(Dataset records)
++++++++

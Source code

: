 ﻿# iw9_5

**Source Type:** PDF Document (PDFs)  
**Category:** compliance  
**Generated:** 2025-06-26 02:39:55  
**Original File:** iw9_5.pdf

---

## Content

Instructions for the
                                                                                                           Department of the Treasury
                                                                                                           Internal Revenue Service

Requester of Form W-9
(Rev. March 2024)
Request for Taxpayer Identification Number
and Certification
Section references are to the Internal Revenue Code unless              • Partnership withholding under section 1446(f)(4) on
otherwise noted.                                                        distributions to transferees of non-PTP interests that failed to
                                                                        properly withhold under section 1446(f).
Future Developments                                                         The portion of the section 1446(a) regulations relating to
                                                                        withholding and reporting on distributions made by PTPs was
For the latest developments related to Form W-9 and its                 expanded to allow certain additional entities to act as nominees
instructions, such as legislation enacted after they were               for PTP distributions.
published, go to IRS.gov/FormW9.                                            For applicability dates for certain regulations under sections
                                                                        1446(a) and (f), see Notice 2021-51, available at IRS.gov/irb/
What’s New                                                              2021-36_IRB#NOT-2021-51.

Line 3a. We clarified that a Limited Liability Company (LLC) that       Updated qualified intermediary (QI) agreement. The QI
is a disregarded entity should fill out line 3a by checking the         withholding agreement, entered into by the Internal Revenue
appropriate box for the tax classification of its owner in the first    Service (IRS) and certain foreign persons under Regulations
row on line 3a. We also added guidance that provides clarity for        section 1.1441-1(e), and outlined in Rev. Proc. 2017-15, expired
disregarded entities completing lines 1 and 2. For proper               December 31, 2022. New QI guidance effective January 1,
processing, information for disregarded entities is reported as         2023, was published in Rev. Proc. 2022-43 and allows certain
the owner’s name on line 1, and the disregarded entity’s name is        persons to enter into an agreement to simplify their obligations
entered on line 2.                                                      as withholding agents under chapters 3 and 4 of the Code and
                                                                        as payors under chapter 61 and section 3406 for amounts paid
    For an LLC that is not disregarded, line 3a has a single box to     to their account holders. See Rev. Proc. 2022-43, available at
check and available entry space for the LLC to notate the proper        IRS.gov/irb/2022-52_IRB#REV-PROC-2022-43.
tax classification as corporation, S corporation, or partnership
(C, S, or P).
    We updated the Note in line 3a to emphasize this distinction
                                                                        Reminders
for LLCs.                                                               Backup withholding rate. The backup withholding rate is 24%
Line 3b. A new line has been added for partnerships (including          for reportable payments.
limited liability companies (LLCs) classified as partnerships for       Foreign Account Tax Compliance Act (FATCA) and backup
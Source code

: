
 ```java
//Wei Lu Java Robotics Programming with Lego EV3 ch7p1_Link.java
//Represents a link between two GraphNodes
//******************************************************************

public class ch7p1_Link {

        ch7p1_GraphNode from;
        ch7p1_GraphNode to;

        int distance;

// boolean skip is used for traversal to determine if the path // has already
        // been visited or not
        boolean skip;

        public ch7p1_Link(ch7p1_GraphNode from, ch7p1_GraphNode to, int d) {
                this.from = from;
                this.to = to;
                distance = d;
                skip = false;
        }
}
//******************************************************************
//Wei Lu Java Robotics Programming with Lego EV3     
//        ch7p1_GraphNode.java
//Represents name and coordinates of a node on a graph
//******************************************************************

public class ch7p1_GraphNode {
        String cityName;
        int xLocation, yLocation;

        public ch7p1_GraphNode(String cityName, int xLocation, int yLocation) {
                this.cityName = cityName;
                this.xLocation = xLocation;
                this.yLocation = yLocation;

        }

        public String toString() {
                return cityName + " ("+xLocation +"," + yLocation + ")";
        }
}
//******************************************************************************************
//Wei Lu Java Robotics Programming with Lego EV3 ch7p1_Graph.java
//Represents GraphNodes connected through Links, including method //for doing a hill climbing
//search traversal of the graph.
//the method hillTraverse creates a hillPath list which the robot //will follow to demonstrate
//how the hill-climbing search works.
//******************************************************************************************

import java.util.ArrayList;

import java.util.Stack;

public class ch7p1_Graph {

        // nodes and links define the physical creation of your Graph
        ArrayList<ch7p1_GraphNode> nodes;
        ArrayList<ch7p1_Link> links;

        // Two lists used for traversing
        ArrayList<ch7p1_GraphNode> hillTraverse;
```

++++++++

• _Your assignment_: Lines from the first one above through the line containing "Department of the" are to be retyped exactly, both included, and nothing more.

• _Written solution_:
Source code

: ﻿# iw9_5

**Source Type:** PDF Document (PDFs)  
**Category:** compliance  
**Generated:** 2025-06-26 02:39:55  
**Original File:** iw9_5.pdf

---

## Content

Instructions for the
                                                                                                           Department of the Treasury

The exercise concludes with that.